Among the draft recommendations were that the crowd size be limited to 2,000. “None of these concerns or recommendations are included in the final environmental assessment.” Further, Federman wrote,
The drafts noted that “conditions have steadily deteriorated” across the Black Hills National Forest and that a major fire would “severely impact” the ecology of the region, including surface vegetation and old-growth trees.
That text does not appear in the final version of the assessment. Instead, the assessment concludes that a fireworks display “would contribute minimally to wildfire risk” in the area, if mitigation measures, such as prescribed burns and tree thinning, are followed.
Tribal leaders, who’ve long denounced the monument in and of itself as an homage to racist federal policies—including theft of the land Mt. Rushmore sits on—also voiced sharp concern over Trump’s visit to the site.
Chairman of the Cheyenne River Sioux Nation Harold Frazier said he’d happily remove the monument on his own, as “Lakota see the faces of the men who lied, cheated, and murdered innocent people whose only crime was living on the land they wanted to steal.” And Oglala Sioux president Julian Bear Runner said Trump “doesn’t have permission from its original sovereign owners to enter the territory at this time,” and warned that the event is “going to cause an uproar.”
The Indigenous Environmental Network released a statement Friday in solidarity with tribal leaders calling for removal of the monument and expressing outrage over the presidential event.
“President Trump’s Fourth of July visit to Mt. Rushmore is a continuation of Indigenous resilience and history being erased from national dialogues. This spectacle is nothing more than a reminder that settler colonialism is alive and well,” said the network.
“Make no mistake, this visit is an attack on Indigenous people,” wrote Nick Tilsen, president of NDN Collective and a citizen of the Oglala Lakota Nation.

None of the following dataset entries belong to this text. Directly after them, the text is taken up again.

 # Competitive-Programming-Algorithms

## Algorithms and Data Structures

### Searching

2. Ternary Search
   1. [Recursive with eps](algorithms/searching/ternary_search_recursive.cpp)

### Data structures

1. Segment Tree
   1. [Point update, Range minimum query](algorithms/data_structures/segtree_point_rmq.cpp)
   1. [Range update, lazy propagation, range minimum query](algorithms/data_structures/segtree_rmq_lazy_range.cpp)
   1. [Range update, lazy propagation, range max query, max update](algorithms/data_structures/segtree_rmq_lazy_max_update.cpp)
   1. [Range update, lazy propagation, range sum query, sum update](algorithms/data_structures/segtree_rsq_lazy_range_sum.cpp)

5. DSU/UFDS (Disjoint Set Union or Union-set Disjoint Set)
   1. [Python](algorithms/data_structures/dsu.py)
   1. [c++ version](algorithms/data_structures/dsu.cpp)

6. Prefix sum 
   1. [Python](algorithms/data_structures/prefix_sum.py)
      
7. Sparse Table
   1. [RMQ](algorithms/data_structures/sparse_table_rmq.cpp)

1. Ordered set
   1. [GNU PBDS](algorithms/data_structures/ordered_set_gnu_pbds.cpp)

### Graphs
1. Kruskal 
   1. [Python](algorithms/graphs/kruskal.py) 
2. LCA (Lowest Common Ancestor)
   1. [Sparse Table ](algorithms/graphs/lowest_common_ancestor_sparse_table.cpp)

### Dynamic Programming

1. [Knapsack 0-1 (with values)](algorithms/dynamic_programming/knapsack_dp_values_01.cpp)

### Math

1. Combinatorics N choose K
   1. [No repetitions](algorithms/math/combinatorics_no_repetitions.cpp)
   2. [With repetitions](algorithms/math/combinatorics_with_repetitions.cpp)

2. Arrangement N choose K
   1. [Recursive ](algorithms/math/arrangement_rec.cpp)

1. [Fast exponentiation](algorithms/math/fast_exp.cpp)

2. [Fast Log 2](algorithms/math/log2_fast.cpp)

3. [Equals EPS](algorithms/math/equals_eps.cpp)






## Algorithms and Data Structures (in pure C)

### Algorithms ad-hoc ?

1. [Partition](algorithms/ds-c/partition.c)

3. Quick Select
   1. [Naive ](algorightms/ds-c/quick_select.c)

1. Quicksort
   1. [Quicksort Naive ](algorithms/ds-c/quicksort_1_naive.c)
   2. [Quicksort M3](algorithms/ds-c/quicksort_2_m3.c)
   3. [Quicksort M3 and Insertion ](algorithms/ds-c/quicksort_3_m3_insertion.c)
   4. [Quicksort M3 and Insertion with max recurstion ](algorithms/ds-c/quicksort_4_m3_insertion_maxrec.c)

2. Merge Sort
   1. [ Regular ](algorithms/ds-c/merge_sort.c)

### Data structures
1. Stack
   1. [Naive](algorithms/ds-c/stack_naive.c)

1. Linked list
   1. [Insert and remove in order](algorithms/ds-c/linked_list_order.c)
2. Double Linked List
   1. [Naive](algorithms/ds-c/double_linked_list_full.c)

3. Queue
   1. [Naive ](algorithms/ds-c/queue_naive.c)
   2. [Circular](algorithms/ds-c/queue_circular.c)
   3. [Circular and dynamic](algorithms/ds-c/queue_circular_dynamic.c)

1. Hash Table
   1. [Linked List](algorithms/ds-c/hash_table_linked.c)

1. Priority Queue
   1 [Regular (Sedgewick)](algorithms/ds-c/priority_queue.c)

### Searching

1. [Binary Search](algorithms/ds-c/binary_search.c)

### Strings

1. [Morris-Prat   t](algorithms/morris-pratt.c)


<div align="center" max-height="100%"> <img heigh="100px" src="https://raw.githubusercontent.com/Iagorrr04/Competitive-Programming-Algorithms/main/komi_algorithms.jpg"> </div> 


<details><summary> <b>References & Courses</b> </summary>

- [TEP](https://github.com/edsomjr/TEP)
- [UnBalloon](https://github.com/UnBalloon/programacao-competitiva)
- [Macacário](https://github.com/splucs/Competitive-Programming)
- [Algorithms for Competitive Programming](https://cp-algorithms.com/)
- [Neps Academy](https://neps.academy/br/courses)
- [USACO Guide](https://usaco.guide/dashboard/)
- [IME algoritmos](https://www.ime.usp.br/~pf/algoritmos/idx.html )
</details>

In his Friday op-ed at NBC News, Tilsen described Mt. Rushmore as “a monument to white colonizers carved by a Ku Klux Klan sympathizer into land stolen from us by the U.S. government in 1877.”
Referring to the president’s ultimately rescheduled Juneteenth rally in Tulsa, Oklahoma, Tilsen said Trump “is taking his campaign from the site of one of the United States’ most horrific acts of racism to another place with long histories of oppression and state-sanctioned violence.”
“In the midst of a national reckoning on race, the hypocrisy of Mount Rushmore must be interrogated and denounced,” Tilsen said, adding, “If you truly care about fighting our country’s racist history, now is not a day to be silent.”